There's no new assembly language. The one-liner addition to 
"syscall_table.S" is just adding the system call entry stub. It's all in 
C, and none of it is even hard to understand.

It's architecture-specific, because different architectures do the whole 
"fork()" entrypath differently, and this is basically a "delayed fork()", 
not really an AIO thing at all.

So what this does, very simply is:

 - on system call entry just save away the pt_regs pointer needed to do a 
   fork (on some architectures, this means that you need to use a longer 
   system call entry that saves off all registers - on x86 even that isn't 
   an issue)

 - save that away as a magic cookie in the task structure

 - do the system call

 - IF the system call blocks, we call the architecture-specific 
   "schedule_async()" function before we even get any scheduler locks, and 
   it can just do a fork() at that time, and let the *child* return to the 
   original user space. The process that already started doing the system 
   call will just continue to do the system call.

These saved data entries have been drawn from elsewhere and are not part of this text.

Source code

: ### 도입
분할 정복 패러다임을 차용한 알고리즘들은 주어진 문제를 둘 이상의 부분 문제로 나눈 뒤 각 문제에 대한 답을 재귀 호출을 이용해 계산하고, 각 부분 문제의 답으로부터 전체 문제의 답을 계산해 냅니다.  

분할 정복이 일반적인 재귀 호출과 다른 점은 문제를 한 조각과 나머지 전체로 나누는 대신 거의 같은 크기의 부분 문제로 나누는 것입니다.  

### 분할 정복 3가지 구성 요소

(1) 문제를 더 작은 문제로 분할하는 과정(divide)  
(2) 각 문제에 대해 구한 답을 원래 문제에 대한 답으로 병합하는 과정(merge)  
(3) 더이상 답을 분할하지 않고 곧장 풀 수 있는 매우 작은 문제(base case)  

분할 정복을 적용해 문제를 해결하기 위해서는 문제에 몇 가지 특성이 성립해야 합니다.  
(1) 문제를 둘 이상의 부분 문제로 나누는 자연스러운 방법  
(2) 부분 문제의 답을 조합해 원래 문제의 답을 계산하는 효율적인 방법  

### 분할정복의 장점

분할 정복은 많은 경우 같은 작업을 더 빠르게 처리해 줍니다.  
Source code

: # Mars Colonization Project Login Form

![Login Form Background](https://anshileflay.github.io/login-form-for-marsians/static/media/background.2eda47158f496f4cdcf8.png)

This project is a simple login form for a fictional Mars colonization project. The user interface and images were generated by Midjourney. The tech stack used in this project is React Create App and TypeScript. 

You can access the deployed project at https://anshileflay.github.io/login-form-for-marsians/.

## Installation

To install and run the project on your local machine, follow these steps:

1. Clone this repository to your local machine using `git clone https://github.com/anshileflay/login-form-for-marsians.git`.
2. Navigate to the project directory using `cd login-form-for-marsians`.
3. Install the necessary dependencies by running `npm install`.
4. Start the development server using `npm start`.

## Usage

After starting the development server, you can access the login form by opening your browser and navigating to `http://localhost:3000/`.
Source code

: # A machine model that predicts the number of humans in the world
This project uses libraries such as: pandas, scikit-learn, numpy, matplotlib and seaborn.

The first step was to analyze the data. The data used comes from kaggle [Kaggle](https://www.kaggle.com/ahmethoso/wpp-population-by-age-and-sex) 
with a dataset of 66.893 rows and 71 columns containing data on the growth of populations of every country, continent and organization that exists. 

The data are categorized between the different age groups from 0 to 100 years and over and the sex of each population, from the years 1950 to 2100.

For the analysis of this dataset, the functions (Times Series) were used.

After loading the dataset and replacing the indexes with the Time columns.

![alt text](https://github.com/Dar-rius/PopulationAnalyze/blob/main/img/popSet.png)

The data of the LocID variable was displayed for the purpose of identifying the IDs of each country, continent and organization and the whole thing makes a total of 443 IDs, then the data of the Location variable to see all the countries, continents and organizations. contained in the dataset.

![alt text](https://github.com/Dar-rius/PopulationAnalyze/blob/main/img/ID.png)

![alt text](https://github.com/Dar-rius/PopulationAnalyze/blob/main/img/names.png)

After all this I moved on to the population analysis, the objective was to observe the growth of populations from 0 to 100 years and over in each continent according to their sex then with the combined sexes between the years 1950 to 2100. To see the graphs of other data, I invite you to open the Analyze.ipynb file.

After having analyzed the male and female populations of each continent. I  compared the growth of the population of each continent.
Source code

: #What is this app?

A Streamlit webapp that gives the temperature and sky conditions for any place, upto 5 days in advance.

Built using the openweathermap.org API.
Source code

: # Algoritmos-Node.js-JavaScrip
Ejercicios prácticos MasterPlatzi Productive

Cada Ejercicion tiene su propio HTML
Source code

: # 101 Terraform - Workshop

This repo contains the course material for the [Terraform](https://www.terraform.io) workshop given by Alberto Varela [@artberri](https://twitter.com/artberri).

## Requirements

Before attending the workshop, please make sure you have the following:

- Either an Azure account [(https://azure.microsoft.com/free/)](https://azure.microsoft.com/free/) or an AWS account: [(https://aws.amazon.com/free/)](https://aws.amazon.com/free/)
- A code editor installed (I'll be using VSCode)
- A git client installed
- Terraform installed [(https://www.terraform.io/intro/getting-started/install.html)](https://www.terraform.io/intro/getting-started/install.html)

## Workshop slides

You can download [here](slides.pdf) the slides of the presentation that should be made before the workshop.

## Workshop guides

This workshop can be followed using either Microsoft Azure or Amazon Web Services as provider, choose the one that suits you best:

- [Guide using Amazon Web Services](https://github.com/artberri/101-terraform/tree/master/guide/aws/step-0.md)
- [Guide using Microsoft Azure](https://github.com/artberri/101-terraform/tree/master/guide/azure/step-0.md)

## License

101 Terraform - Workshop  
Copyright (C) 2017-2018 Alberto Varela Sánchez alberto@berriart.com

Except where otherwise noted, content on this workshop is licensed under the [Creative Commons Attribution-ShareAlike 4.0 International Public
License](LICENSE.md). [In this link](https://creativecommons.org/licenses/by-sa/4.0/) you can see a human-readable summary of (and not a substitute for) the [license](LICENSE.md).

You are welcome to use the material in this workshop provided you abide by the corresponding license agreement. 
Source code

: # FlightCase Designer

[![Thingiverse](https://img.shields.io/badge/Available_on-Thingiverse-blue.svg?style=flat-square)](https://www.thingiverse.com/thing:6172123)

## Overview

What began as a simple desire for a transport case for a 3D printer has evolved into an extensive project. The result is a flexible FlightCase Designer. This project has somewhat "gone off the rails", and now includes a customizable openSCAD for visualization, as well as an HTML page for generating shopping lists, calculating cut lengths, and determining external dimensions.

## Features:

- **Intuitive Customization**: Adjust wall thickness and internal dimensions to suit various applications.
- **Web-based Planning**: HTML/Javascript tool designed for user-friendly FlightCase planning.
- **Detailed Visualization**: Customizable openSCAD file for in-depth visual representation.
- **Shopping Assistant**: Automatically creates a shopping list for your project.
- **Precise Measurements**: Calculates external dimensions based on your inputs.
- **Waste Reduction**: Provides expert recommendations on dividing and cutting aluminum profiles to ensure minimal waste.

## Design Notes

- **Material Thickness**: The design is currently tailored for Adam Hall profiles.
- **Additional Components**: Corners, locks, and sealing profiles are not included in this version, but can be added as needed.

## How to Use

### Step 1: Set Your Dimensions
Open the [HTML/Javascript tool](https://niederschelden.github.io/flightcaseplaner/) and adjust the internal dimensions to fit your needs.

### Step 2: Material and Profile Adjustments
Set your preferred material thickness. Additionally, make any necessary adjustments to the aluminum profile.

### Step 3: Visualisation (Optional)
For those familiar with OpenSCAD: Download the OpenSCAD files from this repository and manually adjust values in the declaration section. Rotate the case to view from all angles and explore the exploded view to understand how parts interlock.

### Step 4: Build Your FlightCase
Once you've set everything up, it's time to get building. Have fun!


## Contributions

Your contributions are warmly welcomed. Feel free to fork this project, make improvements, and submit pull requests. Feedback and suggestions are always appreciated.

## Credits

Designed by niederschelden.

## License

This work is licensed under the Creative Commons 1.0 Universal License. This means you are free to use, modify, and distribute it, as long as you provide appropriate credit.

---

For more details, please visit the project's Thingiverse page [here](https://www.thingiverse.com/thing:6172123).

 - when the system call is done, we check to see if it was done totally 
   synchronously or not. If we ended up doing the clone(), we just exit 
   the new thread.

Now, I agree that this is a bit ugly in some of the details: in 
particular, it means that if the system call blocks, we will literally 
return as a *different* thread to user space. If you care, you shouldn't 
use this interface, or come up with some way to make it work nicely (doing 
it this way meant that I could just re-use all the clone/fork code as-is).

Also, it actually does take the hit of creating a full new thread. We 
could optimize that a bit. But at least the cached case has basically 
*zero* overhead: we literally end up doing just a few extra CPU 
instructions to copy the arguments around etc, but no locked cycles, no 
memory allocations, no *nothing*.

So I actually like this, because it means that while we slow down real IO, 
we don't slow down the cached cases at all.

Final warning: I didn't do any cancel/wait crud. It doesn't even return 
the thread ID as it is now. And I only hooked up "stat64()" as an exmple. 
So this really is just a total toy. But it's kind of funny how simple it 
was, once I started thinking about how I could do this in some clever way.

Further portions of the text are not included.